Tracking for FRINGE Effect — Performance Transfer in Production

Grabbing an Actor’s Performance

In 2008 concepts and methods developed working on 3D conversion for IMAX films combined to solve a problem at Zoic studios for the Bad Robot TV series FRINGE. Those IMAX3D films required large amounts of match moved geometry to generate depth information.  During that time I experimented projecting two dimensional tracking information to the surface of a placed 3D model, as a simple “look-at” constraint — capturing movement that was much more accurate than that produced by hand animation.  Unfortunately it was too late in production to use it effectively.

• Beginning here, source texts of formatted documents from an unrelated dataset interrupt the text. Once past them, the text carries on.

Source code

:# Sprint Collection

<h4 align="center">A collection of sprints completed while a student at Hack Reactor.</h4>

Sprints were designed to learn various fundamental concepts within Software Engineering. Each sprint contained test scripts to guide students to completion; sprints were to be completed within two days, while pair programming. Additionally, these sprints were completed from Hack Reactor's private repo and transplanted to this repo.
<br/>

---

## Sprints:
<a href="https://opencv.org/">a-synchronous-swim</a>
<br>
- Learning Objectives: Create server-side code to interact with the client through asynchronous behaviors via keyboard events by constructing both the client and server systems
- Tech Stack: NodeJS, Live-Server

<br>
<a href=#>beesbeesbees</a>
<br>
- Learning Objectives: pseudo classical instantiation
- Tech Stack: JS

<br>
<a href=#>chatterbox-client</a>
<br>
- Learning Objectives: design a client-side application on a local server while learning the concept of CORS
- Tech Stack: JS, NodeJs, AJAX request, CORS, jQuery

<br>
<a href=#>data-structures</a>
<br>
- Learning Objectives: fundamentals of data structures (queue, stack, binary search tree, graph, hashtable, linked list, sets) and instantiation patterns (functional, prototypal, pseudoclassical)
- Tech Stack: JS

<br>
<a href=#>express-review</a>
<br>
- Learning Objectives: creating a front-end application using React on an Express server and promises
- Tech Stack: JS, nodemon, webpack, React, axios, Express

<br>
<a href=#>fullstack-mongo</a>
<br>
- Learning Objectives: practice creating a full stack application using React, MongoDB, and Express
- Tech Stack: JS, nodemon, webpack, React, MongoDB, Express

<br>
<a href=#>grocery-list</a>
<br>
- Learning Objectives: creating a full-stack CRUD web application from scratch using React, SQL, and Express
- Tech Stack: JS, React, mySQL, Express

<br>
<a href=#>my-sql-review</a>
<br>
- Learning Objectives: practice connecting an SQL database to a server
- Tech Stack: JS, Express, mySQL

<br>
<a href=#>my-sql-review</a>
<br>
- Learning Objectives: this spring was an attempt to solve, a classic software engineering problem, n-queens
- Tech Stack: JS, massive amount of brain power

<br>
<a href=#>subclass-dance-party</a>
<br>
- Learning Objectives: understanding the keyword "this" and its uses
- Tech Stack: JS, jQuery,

The FRINGE team faced a similar, though more formidable challenge.  Tasked with adding moving detail in the veins of a character grimacing dramatically in pain. Similar work was done for the previous episode, of a melting airline pilot, Which was entirely tracked with 3D solvers, and tightly matched via brute-force hand animation.  That shot required a lot of deconstruction, and 2D tracking/warping to fit it in the composite, but our combined effort won a Visual Effects Society award for the Supervisory team. For this episode, I watched the animation team struggle again with matching a performance for a week hand-tracking this footage but I was only in the compositing team at the time. Remembering how hard it was to lock the last performance down in the composite (a lot of late nights), I figured my experiments for IMAX might be worth a try.

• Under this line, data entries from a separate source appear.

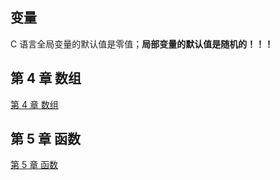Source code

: ## 变量

C 语言全局变量的默认值是零值；**局部变量的默认值是随机的！！！**

## 第 4 章 数组

[第 4 章 数组](code/chapter-4-array/README.md)

## 第 5 章 函数

[第 5 章 函数](code/chapter-5-function/README.md)
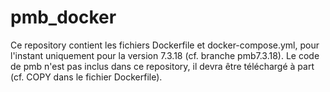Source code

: # pmb_docker

Ce repository contient les fichiers Dockerfile et docker-compose.yml, pour l'instant uniquement pour la version 7.3.18 (cf. branche pmb7.3.18).
Le code de pmb n'est pas inclus dans ce repository, il devra être téléchargé à part (cf. COPY dans le fichier Dockerfile).
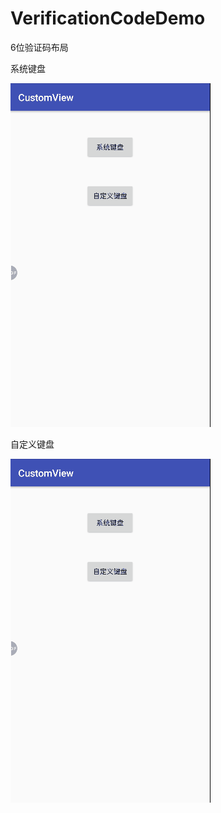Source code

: # VerificationCodeDemo
6位验证码布局

系统键盘

![image](https://github.com/menglingkun1011/VerificationCodeDemo/blob/master/gif/20180411_164250.gif) 

自定义键盘

![image](https://github.com/menglingkun1011/VerificationCodeDemo/blob/master/gif/20180411_164331.gif)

That evening, in my small home office I extrapolated my earlier concept, and wrote supporting code in After Effects and Maya to handle multiple track points, building a system which uses 2D tracking points exported from Syntheyes to warp 3D meshes. This video, and very little sleep, was the result:

The system converts several 2D track points, in this case without any on-set tracking markers, into 3D points at the camera plane, and projects them along the camera frustum to the appropriate depth of a simple recovered point model.  This is used to deform a higher-order mesh, as opposed to calculating the more intense number of polygons each time. The recovered mesh is derived as much as possible from the original tracking, but at times can be a low-resolution re-creation as long as control points roughly line up with the tracked position.

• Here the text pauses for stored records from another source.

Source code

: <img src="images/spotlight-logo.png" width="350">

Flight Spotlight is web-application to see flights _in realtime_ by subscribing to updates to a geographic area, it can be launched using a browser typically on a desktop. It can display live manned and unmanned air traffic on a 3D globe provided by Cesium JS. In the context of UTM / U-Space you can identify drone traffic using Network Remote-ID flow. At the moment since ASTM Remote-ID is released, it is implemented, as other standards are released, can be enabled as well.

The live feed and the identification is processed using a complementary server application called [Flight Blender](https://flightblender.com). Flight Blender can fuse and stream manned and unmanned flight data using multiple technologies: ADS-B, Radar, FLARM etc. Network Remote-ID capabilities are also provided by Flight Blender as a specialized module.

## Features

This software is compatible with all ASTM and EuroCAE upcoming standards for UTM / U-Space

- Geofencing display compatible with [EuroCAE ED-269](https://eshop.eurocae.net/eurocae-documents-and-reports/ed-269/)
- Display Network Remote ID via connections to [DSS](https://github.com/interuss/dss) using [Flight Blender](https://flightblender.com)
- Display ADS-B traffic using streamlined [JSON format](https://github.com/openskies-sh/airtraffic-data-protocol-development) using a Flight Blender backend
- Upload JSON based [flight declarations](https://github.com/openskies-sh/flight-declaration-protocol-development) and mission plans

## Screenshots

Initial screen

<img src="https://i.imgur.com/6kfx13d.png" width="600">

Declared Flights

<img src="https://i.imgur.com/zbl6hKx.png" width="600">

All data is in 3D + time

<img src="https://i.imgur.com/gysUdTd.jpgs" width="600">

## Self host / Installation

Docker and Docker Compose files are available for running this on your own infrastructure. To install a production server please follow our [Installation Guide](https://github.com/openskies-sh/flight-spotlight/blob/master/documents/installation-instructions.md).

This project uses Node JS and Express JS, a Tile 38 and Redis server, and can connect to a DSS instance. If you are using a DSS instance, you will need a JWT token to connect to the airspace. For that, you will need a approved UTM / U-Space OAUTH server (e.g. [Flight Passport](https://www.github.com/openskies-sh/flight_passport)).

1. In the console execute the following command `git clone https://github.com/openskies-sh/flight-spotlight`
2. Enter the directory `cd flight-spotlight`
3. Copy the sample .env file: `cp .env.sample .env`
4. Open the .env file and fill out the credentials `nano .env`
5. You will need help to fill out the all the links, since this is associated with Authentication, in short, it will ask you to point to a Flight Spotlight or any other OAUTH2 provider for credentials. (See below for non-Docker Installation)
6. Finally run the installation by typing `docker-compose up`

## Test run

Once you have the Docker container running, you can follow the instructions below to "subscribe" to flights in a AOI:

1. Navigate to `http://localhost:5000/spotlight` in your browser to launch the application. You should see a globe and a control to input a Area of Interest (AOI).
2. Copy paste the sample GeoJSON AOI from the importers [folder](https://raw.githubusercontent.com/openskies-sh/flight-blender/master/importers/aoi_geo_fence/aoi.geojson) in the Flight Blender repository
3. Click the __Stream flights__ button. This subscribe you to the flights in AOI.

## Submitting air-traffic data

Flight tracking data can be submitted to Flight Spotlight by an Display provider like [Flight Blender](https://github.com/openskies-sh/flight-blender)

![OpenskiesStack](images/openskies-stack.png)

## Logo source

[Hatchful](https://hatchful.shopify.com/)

With no scan of the actor, my own mesh from a scan acquired at the SIGGRAPH conference from 3DMD — one of my favorite booths to visit there — would have to do.  It was good enough for demonstration purposes.  The plastic deformation around the lips was especially interesting — lips which were still merged together. You can see some distortion in outlying regions, but that can be corrected later.  At this point it was an unsanctioned test that I was funding, so just enough detail to sell the idea.

Since this was extracting the movement from existing footage, as opposed to a full 3D performance capture system, I coined the term “Performance Transfer,” or “pTran” for short, and constantly referred to the work as digital prosthetics.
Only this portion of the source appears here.